[What is needed]: Go through the records, and copy each line in which the string "where" is present.

(Source texts of formatted documents)
^^^^^^^^^^^^^^^^
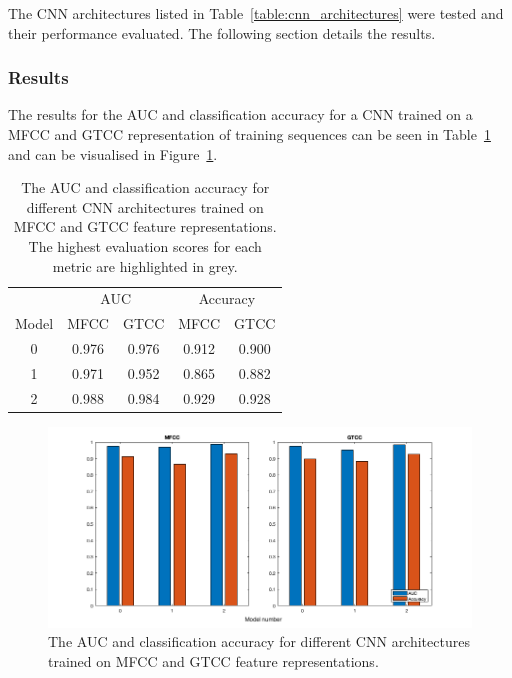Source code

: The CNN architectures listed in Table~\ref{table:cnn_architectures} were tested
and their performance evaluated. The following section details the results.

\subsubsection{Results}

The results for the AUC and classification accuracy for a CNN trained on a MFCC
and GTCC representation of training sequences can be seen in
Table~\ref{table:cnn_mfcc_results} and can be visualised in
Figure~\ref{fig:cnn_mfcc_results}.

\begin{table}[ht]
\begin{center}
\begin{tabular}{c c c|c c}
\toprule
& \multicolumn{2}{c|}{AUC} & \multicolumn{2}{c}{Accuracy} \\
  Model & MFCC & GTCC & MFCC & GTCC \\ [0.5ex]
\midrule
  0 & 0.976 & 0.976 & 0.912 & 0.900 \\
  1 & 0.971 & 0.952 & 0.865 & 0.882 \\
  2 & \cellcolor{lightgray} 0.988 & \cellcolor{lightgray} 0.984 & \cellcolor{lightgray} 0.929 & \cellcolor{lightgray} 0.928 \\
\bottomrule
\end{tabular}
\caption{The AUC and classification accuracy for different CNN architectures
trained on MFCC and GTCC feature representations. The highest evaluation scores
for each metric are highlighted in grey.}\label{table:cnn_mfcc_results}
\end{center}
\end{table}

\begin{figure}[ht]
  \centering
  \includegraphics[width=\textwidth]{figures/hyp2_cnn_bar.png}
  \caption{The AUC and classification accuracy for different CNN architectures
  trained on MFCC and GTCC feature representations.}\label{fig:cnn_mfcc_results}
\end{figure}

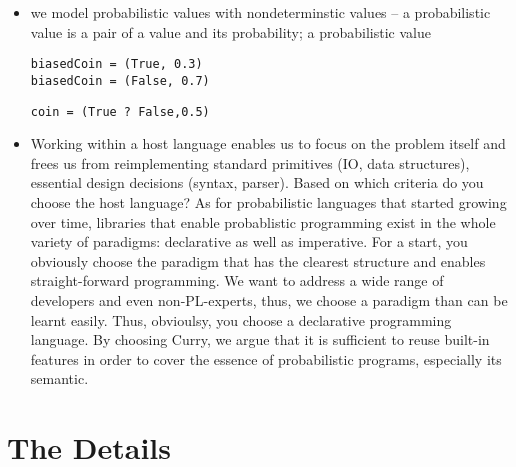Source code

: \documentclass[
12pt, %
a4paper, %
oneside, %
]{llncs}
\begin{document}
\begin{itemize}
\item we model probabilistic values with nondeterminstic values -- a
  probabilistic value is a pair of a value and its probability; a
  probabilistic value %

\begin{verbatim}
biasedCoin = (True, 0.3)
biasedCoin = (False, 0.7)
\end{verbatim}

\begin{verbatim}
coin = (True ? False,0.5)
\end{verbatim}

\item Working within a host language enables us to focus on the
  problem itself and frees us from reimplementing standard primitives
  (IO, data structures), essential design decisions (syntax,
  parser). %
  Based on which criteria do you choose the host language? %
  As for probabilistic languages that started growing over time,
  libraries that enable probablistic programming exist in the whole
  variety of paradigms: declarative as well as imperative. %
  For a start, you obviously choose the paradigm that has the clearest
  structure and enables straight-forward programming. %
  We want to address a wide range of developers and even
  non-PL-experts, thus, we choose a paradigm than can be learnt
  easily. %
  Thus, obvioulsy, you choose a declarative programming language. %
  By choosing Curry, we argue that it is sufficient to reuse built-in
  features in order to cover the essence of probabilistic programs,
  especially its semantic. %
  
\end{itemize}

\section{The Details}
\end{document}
^^^^^^^^^^^^^^^^
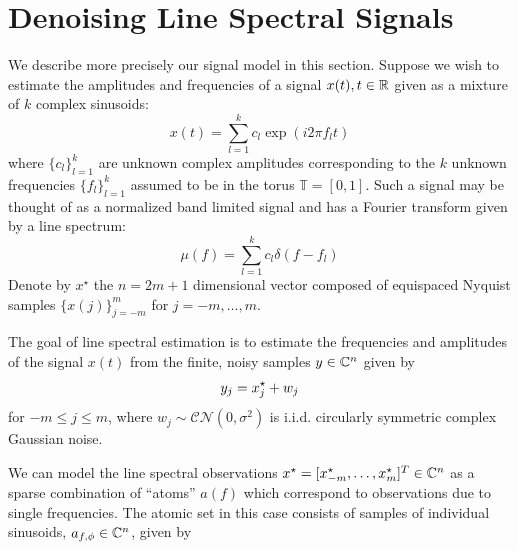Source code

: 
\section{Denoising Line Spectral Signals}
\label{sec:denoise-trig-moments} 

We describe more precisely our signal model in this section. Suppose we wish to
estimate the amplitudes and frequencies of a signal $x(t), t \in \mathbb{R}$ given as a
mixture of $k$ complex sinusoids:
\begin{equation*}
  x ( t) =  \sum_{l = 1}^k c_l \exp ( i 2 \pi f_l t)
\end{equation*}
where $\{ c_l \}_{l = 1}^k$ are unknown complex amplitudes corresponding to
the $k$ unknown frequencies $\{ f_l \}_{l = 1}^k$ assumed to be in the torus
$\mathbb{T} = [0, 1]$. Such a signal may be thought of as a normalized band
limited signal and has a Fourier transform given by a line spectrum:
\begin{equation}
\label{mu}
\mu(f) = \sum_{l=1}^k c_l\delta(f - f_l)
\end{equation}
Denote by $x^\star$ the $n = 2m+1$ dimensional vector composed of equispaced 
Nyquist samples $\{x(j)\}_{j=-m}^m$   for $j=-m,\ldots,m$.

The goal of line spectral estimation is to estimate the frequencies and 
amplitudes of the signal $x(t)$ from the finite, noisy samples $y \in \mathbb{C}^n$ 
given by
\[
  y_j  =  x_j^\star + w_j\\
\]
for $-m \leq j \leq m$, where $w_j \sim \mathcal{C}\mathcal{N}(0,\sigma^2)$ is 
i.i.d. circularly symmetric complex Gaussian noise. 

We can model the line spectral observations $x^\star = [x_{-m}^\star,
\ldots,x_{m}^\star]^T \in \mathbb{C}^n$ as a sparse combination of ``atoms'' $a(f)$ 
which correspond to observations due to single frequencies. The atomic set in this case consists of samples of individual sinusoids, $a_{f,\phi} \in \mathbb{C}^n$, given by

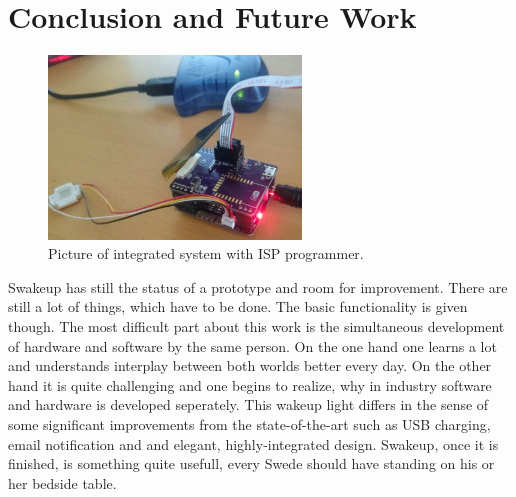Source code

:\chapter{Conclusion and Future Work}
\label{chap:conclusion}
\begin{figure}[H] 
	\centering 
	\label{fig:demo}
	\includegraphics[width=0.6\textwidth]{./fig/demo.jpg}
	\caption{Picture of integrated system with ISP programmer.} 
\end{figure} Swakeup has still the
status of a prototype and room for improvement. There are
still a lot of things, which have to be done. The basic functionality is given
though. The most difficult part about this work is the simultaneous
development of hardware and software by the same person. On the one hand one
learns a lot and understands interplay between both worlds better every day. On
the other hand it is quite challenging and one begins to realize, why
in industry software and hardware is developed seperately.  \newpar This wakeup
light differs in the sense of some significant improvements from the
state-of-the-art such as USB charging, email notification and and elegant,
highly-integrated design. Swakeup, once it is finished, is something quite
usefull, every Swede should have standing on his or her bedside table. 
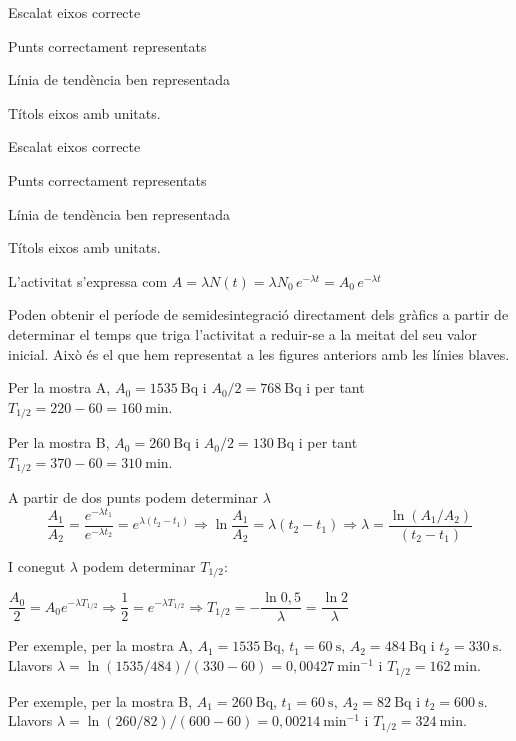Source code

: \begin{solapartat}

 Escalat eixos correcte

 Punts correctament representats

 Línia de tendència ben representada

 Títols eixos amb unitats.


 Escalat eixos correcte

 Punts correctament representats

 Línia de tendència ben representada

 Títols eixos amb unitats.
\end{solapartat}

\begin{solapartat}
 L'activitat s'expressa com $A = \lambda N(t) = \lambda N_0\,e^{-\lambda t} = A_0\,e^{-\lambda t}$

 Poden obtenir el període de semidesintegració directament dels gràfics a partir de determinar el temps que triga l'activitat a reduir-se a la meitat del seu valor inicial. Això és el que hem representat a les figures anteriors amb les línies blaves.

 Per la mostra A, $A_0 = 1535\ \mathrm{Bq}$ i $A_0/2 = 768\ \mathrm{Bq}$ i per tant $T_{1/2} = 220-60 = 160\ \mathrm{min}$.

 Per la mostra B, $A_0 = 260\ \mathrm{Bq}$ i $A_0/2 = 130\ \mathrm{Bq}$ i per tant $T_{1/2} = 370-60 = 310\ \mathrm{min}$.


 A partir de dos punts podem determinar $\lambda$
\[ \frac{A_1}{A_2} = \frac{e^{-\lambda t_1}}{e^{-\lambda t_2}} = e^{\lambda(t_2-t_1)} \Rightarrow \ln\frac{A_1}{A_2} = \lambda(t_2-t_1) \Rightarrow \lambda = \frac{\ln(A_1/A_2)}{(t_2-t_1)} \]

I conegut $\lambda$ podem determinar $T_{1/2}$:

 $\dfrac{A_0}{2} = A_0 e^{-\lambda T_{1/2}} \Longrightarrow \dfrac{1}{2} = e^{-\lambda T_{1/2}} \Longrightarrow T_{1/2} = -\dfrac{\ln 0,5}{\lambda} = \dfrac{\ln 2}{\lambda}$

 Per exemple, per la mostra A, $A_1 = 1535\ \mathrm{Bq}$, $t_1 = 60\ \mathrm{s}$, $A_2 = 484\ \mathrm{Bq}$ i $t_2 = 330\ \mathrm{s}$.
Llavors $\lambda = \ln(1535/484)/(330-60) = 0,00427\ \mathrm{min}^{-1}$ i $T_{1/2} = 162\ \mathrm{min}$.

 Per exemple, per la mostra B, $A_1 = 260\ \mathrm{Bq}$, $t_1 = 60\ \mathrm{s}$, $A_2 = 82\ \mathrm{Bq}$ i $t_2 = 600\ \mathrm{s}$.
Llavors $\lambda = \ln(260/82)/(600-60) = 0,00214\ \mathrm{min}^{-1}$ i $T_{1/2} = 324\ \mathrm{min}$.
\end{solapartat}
^^^^^^^^^^^^^^^^
[Finished exercise]:
where $\{ c_l \}_{l = 1}^k$ are unknown complex amplitudes corresponding to
for $-m \leq j \leq m$, where $w_j \sim \mathcal{C}\mathcal{N}(0,\sigma^2)$ is 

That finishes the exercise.